For a 120-year-old magazine, Architectural Record went impressively new-fangled in announcing its new editor-in-chief, Cathleen McGuigan, with word leaking out on Facebook Monday followed by rounds of Twitter and a formal blog posting at the Arc Rec website this morning. A veteran architecture critic and editor at Newsweek for over 25 years, McGuigan brings wide access and a deep knowledge of the issues to the post held for some 15 years by Robert Ivy, who now heads the American Institute of Architects in Washington DC. In a phone interview, McGuigan sounded like she was just absorbing the news herself. “It’s a really big deal,” she said, appreciatively.

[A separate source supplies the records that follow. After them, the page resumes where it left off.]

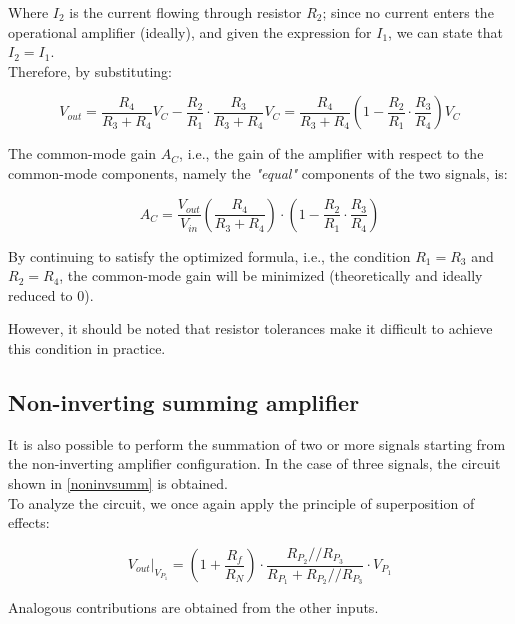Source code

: \documentclass[../main.tex]{subfiles}
\begin{document}
Where $I_2$ is the current flowing through resistor $R_2$; since no current enters the operational amplifier (ideally), and given the expression for $I_1$, we can state that $I_2 = I_1$. \\

Therefore, by substituting:

\begin{equation}
	V_{out} = \frac{R_4}{R_3 + R_4} V_C - \frac{R_2}{R_1} \cdot \frac{R_3}{R_3 + R_4} V_C = \frac{R_4}{R_3 + R_4} \left( 1 - \frac{R_2}{R_1} \cdot \frac{R_3}{R_4} \right) V_C
\end{equation}


The common-mode gain $A_C$, i.e., the gain of the amplifier with respect to the common-mode components, namely the \textit{"equal"} components of the two signals, is:

\begin{equation}
	A_C = \frac{V_{out}}{V_{in}} \left( \frac{R_4}{R_3 + R_4} \right) \cdot \left( 1 - \frac{R_2}{R_1}  \cdot  \frac{R_3}{R_4} \right)
\end{equation}



By continuing to satisfy the optimized formula, i.e., the condition $R_1 = R_3$ and $R_2 = R_4$, the common-mode gain will be minimized (theoretically and ideally reduced to 0). 

However, it should be noted that resistor tolerances make it difficult to achieve this condition in practice.


\subsection{Non-inverting summing amplifier}
\label{nonincsummamp}

It is also possible to perform the summation of two or more signals starting from the non-inverting amplifier configuration. In the case of three signals, the circuit shown in \autoref{noninvsumm} is obtained.\\

To analyze the circuit, we once again apply the principle of superposition of effects:

\begin{equation}
	V_{out} \big|_{V_{P_1}} = \left( 1 + \frac{R_f}{R_N} \right) \cdot \frac{R_{P_2} // R_{P_3}}{R_{P_1} + R_{P_2} // R_{P_3}} \cdot V_{P_1}
\end{equation}


Analogous contributions are obtained from the other inputs.\\
\end{document}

With a plan for “evolution not revolution,” she described her goals to “maintain Record’s high standards of analysis, forward-looking reporting on technology and innovation, and sharp eye on emerging generations and trends.” Asked what she felt was the central issue in architecture today, she responded that while the economy was the obvious answer, there was an underlying matter of equal significance with more lasting impact. “Design is still overlooked in this country,” she said. “And it is essential to keep the importance of good architecture and the careful development of cities front and center to the widest possible audience.” With a plan to be a very “hands-on editor,” McQuigan brings a newshound’s nose to the job, but is looking forward to working with the magazine’s seasoned staff and its reputation as a recording angel of great architectural images, but not as eye candy, she noted, “but with pictures that give information.” She added that with the magazine newly independent of the AIA—Arc Rec was the official mouthpiece of the institute for over ten years—it was now discovering just how loyal its readers are. The May edition was its largest issue in three years. McGuigan starts officially on May 23rd.